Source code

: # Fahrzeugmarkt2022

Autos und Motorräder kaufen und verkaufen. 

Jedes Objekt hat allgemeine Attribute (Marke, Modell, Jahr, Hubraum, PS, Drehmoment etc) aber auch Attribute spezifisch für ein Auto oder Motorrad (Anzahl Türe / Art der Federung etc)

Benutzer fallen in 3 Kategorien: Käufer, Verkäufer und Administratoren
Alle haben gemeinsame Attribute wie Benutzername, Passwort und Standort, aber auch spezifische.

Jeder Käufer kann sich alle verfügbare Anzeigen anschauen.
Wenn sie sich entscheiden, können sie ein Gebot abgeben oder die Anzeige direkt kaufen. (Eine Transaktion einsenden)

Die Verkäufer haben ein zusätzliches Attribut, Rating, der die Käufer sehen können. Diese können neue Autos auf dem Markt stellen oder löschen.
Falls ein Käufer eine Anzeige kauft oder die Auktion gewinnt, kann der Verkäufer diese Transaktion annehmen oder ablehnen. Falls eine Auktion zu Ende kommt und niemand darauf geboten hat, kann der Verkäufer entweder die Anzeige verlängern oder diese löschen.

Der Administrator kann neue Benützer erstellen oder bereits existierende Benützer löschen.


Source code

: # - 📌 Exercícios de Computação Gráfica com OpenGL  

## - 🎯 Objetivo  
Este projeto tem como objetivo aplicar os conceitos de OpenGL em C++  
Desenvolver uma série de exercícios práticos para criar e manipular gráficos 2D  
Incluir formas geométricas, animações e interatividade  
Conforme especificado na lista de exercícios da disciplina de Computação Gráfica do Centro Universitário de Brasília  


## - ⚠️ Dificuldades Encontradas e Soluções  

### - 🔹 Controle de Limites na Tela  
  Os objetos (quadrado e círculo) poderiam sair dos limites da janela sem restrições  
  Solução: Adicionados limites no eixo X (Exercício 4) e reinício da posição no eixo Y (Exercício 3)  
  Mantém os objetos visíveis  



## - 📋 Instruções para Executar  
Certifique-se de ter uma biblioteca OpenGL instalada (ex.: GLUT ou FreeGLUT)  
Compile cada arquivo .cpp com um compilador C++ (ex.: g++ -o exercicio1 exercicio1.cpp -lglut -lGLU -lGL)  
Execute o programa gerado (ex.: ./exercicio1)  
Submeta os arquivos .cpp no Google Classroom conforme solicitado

WHAT TO DO | The expected response is the entire listing, repeated word for word.

TASK SOLUTION |
Source code

: # Fahrzeugmarkt2022

Autos und Motorräder kaufen und verkaufen. 

Jedes Objekt hat allgemeine Attribute (Marke, Modell, Jahr, Hubraum, PS, Drehmoment etc) aber auch Attribute spezifisch für ein Auto oder Motorrad (Anzahl Türe / Art der Federung etc)

Benutzer fallen in 3 Kategorien: Käufer, Verkäufer und Administratoren
Alle haben gemeinsame Attribute wie Benutzername, Passwort und Standort, aber auch spezifische.

Jeder Käufer kann sich alle verfügbare Anzeigen anschauen.
Wenn sie sich entscheiden, können sie ein Gebot abgeben oder die Anzeige direkt kaufen. (Eine Transaktion einsenden)

Die Verkäufer haben ein zusätzliches Attribut, Rating, der die Käufer sehen können. Diese können neue Autos auf dem Markt stellen oder löschen.
Falls ein Käufer eine Anzeige kauft oder die Auktion gewinnt, kann der Verkäufer diese Transaktion annehmen oder ablehnen. Falls eine Auktion zu Ende kommt und niemand darauf geboten hat, kann der Verkäufer entweder die Anzeige verlängern oder diese löschen.

Der Administrator kann neue Benützer erstellen oder bereits existierende Benützer löschen.


Source code

: # - 📌 Exercícios de Computação Gráfica com OpenGL  

## - 🎯 Objetivo  
Este projeto tem como objetivo aplicar os conceitos de OpenGL em C++  
Desenvolver uma série de exercícios práticos para criar e manipular gráficos 2D  
Incluir formas geométricas, animações e interatividade  
Conforme especificado na lista de exercícios da disciplina de Computação Gráfica do Centro Universitário de Brasília  


## - ⚠️ Dificuldades Encontradas e Soluções  

### - 🔹 Controle de Limites na Tela  
  Os objetos (quadrado e círculo) poderiam sair dos limites da janela sem restrições  
  Solução: Adicionados limites no eixo X (Exercício 4) e reinício da posição no eixo Y (Exercício 3)  
  Mantém os objetos visíveis  



## - 📋 Instruções para Executar  
Certifique-se de ter uma biblioteca OpenGL instalada (ex.: GLUT ou FreeGLUT)  
Compile cada arquivo .cpp com um compilador C++ (ex.: g++ -o exercicio1 exercicio1.cpp -lglut -lGLU -lGL)  
Execute o programa gerado (ex.: ./exercicio1)  
Submeta os arquivos .cpp no Google Classroom conforme solicitado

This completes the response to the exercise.